Add GPU support based on (exchangable) structs for solver state

This PR adds GPU support by changing the solver structs to the following pattern:

mutable struct Solver{matT, ...}
  A::matT
  # Other "static" fields
  state::AbstractSolverState{<:Solver}
end

mutable struct SolverState{T, tempT} <: AbstractSolverState{Solver}
  x::tempT
  rho::T
  # ...
  iteration::Int64
end

The trick here is to not fully constrain the state in the solver. This allows us to adapt the state based on the measurements b given to the solve/init! functions.

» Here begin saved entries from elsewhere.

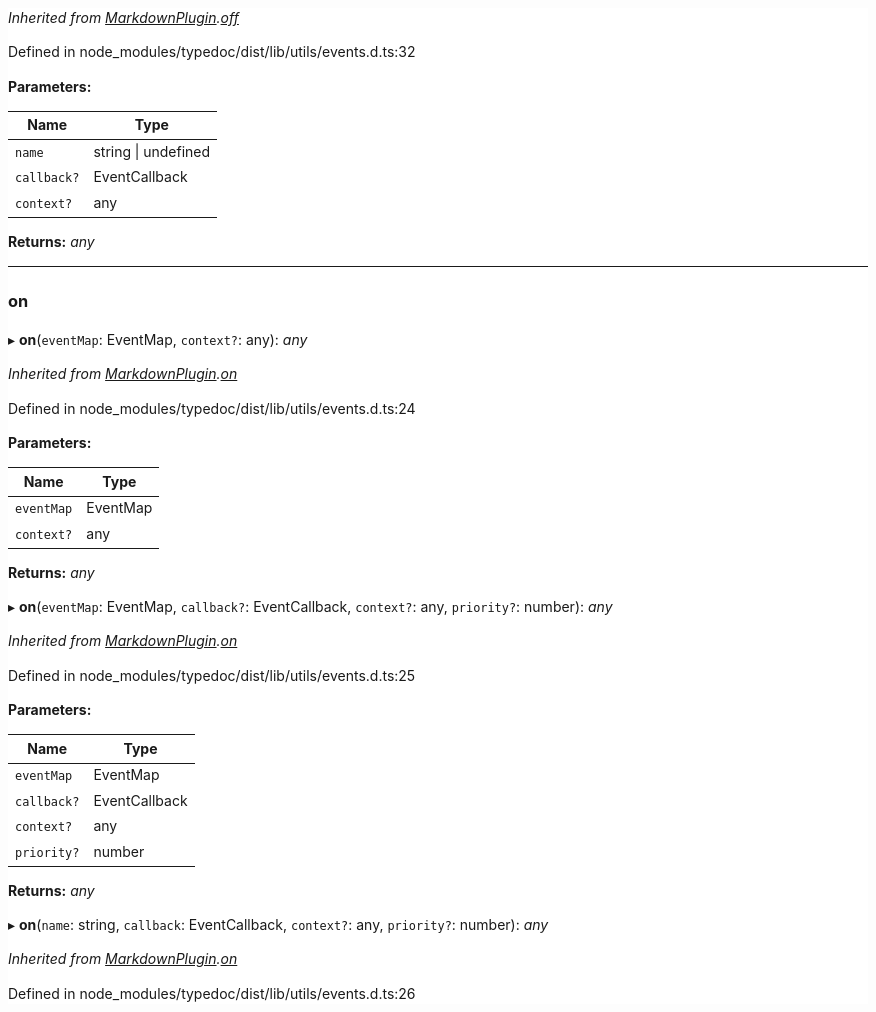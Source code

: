 *Inherited from [MarkdownPlugin](reflection-1330.reflection-1.markdownplugin.md).[off](reflection-1330.reflection-1.markdownplugin.md#off)*

Defined in node_modules/typedoc/dist/lib/utils/events.d.ts:32

**Parameters:**

Name | Type |
------ | ------ |
`name` | string &#124; undefined |
`callback?` | EventCallback |
`context?` | any |

**Returns:** *any*

___

###  on

▸ **on**(`eventMap`: EventMap, `context?`: any): *any*

*Inherited from [MarkdownPlugin](reflection-1330.reflection-1.markdownplugin.md).[on](reflection-1330.reflection-1.markdownplugin.md#on)*

Defined in node_modules/typedoc/dist/lib/utils/events.d.ts:24

**Parameters:**

Name | Type |
------ | ------ |
`eventMap` | EventMap |
`context?` | any |

**Returns:** *any*

▸ **on**(`eventMap`: EventMap, `callback?`: EventCallback, `context?`: any, `priority?`: number): *any*

*Inherited from [MarkdownPlugin](reflection-1330.reflection-1.markdownplugin.md).[on](reflection-1330.reflection-1.markdownplugin.md#on)*

Defined in node_modules/typedoc/dist/lib/utils/events.d.ts:25

**Parameters:**

Name | Type |
------ | ------ |
`eventMap` | EventMap |
`callback?` | EventCallback |
`context?` | any |
`priority?` | number |

**Returns:** *any*

▸ **on**(`name`: string, `callback`: EventCallback, `context?`: any, `priority?`: number): *any*

*Inherited from [MarkdownPlugin](reflection-1330.reflection-1.markdownplugin.md).[on](reflection-1330.reflection-1.markdownplugin.md#on)*

Defined in node_modules/typedoc/dist/lib/utils/events.d.ts:26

In this PR we use this to detect if the array type of our preallocated variables are the same as the one of b. If not we adapt our variables with similar, store the new state and initialize as usual. This also doesn't require any dependency on CUDA.

First tests have shown that the actual iteration method is as type-stable as it was before. I am seeing small performance regressions, however those seem to be in the init! and solve method and seem to stem from my setup having to handle both "old" and "new" variants.

ToDos:

[x] CGNR
[x] FISTA
[x] POGM
[x] OptISTA
[x] ADMM
[x] (Kaczmarz)
[x] Direct Solvers
[x] Update Callbacks
[x] Update Proximal Maps
[x] Update Tests for GPU Support

Future options for this setup:

We could also use different states per solver to encode variantes of an algorithm. Randomized Kaczmarz or FISTA with restart might get different types. A danger here is to add a lot of maintenance cost if the number of variants explodes.

We can use the States to implement "multiframe" measurements where b is a matrix. Then we need to allocate a State with a matrix of preallocated variables (if a solver supports this directly. Otherwise we can just loop over each measurement as a fallback. For this I would also introduce a trait for Single-/Multiframe Solvers).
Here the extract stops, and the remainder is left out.